- [Your goal]
If a line in the data below contains "settings", copy it.

- [Materials provided]
* * * * * * *
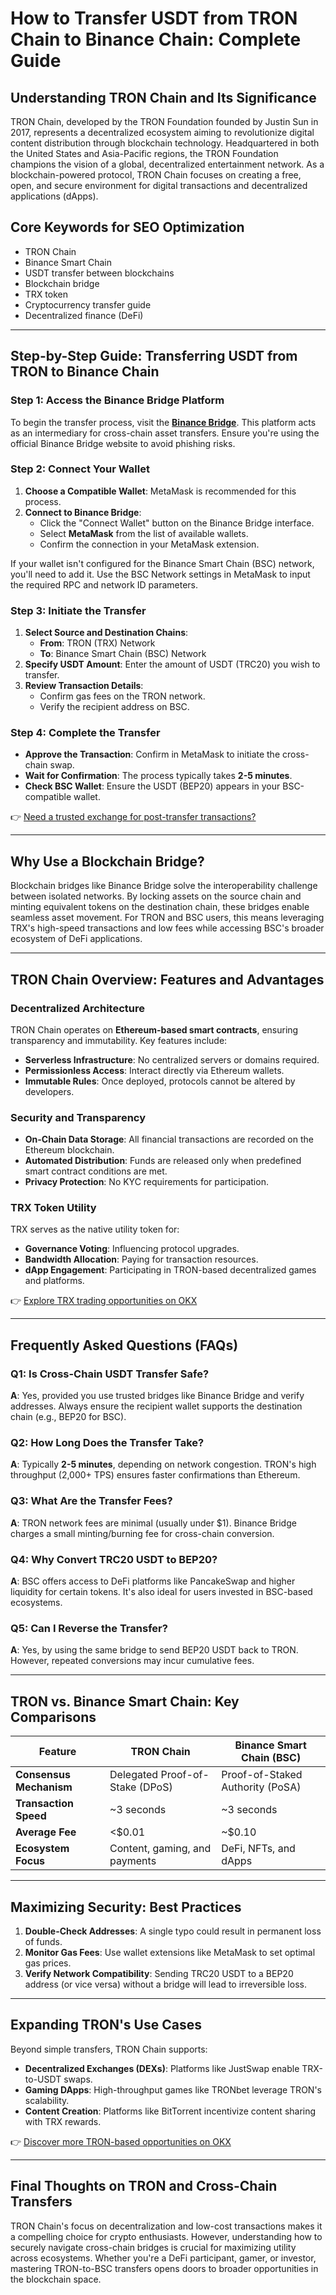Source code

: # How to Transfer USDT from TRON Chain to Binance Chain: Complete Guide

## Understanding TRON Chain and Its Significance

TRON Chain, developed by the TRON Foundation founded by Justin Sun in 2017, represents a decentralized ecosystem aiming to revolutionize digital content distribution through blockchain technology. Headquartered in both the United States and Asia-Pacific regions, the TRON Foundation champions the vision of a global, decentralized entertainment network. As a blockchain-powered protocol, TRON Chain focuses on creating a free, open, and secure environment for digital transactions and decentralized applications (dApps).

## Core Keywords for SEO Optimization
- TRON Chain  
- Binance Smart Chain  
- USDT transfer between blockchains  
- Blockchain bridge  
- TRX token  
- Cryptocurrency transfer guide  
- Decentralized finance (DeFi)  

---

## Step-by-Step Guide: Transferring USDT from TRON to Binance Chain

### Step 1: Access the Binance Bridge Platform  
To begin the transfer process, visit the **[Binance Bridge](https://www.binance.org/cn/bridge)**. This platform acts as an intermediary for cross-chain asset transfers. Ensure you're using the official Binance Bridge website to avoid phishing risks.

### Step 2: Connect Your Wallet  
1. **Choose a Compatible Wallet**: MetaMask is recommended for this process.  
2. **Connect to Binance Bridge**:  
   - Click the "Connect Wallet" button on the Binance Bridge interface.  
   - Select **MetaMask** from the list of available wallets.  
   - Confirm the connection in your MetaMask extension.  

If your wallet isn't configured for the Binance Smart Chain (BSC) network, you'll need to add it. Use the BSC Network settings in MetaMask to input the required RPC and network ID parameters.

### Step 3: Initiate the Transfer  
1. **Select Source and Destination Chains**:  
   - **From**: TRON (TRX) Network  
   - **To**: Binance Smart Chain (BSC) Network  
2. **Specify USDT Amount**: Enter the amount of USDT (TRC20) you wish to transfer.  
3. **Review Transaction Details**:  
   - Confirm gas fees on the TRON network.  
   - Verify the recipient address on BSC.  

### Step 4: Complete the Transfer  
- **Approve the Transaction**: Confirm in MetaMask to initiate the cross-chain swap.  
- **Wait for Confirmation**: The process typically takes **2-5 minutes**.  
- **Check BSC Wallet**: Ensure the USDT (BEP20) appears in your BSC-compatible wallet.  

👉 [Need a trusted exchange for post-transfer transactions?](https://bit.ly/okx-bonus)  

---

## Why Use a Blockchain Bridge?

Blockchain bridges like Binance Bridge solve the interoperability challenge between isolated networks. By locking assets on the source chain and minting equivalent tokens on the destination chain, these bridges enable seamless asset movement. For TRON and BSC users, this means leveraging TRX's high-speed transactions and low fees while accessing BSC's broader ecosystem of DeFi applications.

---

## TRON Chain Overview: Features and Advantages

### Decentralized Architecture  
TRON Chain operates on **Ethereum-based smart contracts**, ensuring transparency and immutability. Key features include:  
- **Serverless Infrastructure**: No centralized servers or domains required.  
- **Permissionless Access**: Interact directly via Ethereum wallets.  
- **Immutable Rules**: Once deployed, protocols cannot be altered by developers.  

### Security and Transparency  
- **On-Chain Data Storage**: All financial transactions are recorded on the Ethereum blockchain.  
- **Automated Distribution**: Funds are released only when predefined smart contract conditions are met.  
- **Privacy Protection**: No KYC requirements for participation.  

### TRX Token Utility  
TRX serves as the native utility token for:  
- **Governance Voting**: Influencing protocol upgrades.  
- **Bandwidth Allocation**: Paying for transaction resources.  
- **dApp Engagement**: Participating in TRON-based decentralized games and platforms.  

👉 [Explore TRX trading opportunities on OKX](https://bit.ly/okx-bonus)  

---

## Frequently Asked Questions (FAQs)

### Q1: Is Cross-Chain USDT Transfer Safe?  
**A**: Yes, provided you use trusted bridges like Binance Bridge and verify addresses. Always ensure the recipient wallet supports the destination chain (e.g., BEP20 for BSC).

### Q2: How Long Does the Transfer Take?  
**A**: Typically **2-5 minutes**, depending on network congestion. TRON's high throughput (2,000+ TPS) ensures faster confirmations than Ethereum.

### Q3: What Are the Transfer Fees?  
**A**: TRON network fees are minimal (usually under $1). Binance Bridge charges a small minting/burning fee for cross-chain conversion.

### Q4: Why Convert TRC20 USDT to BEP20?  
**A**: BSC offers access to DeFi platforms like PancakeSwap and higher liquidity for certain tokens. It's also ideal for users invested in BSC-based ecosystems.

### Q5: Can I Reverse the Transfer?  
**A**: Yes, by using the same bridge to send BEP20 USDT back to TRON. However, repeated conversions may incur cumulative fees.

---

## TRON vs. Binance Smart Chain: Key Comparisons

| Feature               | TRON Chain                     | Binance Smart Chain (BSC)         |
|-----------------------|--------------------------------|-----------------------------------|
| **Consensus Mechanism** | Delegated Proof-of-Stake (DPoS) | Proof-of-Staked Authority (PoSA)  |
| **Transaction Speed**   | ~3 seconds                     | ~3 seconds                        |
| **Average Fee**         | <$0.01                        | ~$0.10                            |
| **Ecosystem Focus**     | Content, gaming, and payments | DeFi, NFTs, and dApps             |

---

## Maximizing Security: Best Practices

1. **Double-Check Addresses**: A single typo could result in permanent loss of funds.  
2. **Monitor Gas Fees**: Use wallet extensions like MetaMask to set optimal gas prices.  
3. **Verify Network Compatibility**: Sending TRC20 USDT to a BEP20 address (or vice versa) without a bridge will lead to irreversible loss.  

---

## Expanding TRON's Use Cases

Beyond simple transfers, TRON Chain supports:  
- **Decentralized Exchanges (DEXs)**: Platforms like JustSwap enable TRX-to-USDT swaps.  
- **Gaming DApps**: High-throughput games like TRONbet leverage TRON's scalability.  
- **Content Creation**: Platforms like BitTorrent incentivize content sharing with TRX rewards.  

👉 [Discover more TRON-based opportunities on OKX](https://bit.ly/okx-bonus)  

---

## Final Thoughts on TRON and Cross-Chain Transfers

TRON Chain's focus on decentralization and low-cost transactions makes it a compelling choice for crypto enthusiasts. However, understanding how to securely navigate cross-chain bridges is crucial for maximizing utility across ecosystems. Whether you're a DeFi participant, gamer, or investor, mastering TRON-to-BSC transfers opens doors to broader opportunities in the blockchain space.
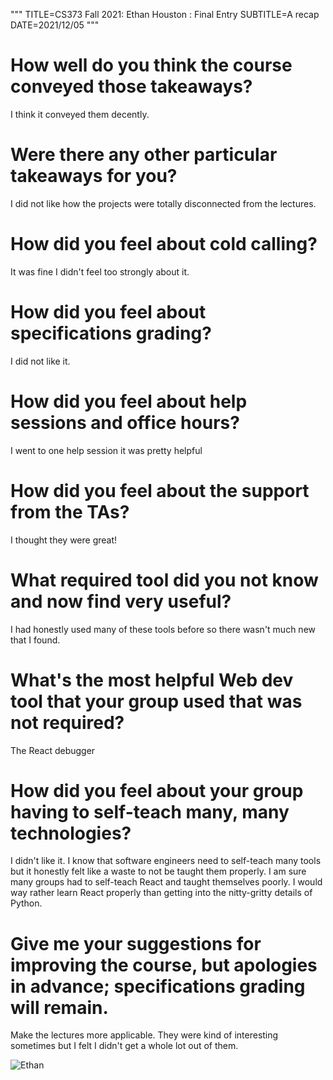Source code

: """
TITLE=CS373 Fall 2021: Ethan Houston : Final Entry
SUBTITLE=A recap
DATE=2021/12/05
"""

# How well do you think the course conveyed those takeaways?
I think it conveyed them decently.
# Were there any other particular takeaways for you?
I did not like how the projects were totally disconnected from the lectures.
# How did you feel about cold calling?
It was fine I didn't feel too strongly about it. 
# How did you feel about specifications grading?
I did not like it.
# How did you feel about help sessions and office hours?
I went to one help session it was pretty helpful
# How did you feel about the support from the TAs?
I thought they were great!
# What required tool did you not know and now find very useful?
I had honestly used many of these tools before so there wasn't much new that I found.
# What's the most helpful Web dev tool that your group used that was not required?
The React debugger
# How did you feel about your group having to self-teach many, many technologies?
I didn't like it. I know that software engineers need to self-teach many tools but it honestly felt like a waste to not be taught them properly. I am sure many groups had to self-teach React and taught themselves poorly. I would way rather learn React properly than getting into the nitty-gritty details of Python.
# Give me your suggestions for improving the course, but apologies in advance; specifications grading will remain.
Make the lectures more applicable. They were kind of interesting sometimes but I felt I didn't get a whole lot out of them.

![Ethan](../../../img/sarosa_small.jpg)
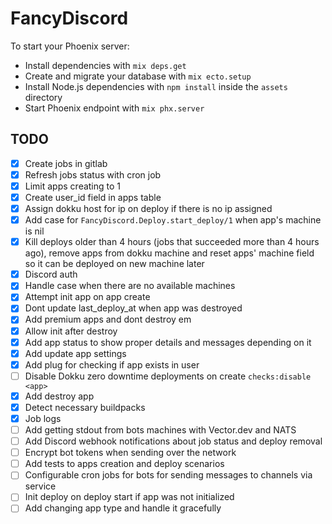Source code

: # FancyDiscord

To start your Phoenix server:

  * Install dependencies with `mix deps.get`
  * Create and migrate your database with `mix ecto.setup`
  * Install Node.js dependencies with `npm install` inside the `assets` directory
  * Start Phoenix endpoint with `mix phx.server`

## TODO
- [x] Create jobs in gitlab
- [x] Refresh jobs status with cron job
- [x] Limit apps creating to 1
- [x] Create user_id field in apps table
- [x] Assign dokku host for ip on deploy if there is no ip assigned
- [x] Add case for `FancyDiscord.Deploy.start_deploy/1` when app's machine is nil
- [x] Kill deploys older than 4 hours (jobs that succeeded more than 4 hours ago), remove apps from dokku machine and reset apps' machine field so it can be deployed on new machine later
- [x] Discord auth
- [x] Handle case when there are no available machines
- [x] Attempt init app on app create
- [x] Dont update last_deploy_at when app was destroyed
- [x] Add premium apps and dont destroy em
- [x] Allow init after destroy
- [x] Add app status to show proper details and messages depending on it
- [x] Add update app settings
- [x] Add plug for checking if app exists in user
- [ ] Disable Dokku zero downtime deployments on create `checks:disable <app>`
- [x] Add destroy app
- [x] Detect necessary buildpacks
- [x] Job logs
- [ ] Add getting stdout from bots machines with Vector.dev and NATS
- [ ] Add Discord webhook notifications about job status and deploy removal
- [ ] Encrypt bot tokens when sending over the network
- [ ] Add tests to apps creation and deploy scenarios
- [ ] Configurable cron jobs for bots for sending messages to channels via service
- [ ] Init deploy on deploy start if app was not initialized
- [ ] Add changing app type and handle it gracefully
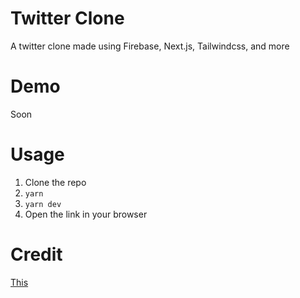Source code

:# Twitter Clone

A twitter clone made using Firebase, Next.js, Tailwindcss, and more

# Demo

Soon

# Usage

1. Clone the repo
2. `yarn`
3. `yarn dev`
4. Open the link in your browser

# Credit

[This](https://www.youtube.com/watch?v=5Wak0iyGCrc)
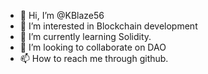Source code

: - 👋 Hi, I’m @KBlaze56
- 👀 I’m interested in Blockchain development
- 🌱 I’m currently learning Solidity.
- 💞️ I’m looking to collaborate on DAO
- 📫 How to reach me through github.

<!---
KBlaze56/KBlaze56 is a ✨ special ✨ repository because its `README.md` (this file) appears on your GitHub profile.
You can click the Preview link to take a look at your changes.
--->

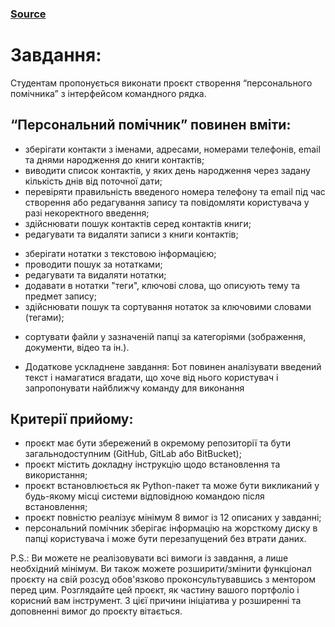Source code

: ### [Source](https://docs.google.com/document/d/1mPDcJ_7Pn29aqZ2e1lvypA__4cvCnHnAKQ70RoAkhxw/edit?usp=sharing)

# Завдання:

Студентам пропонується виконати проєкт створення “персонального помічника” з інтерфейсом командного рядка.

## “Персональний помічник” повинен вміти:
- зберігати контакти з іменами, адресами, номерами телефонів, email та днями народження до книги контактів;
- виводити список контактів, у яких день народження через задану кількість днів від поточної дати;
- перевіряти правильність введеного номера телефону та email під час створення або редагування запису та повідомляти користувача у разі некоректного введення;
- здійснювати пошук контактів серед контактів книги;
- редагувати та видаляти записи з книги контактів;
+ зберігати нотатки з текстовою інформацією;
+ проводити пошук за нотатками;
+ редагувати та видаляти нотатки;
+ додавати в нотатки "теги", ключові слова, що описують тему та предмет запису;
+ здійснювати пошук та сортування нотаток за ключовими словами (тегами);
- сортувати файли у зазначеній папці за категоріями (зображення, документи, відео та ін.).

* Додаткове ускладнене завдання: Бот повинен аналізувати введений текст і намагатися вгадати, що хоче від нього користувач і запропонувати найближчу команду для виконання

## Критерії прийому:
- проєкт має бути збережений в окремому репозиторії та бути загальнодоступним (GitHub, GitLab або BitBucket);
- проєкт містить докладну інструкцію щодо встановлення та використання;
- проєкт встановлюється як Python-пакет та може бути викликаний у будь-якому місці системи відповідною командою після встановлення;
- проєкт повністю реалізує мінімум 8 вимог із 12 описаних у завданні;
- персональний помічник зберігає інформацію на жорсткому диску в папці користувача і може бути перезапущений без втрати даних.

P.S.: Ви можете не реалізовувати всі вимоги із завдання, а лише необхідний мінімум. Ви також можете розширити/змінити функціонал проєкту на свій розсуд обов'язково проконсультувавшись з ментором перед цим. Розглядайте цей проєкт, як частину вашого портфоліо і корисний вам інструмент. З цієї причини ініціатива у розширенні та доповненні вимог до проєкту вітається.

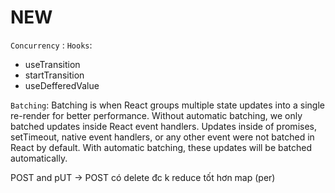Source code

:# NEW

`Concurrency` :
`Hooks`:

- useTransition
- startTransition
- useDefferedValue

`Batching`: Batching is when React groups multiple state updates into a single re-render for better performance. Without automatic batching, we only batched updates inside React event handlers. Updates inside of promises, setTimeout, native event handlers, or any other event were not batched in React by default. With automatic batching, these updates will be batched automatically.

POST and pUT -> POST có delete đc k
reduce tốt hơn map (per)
* * * * * * *
- [Response to the task]
If your wallet isn't configured for the Binance Smart Chain (BSC) network, you'll need to add it. Use the BSC Network settings in MetaMask to input the required RPC and network ID parameters.
- [x] Add update app settings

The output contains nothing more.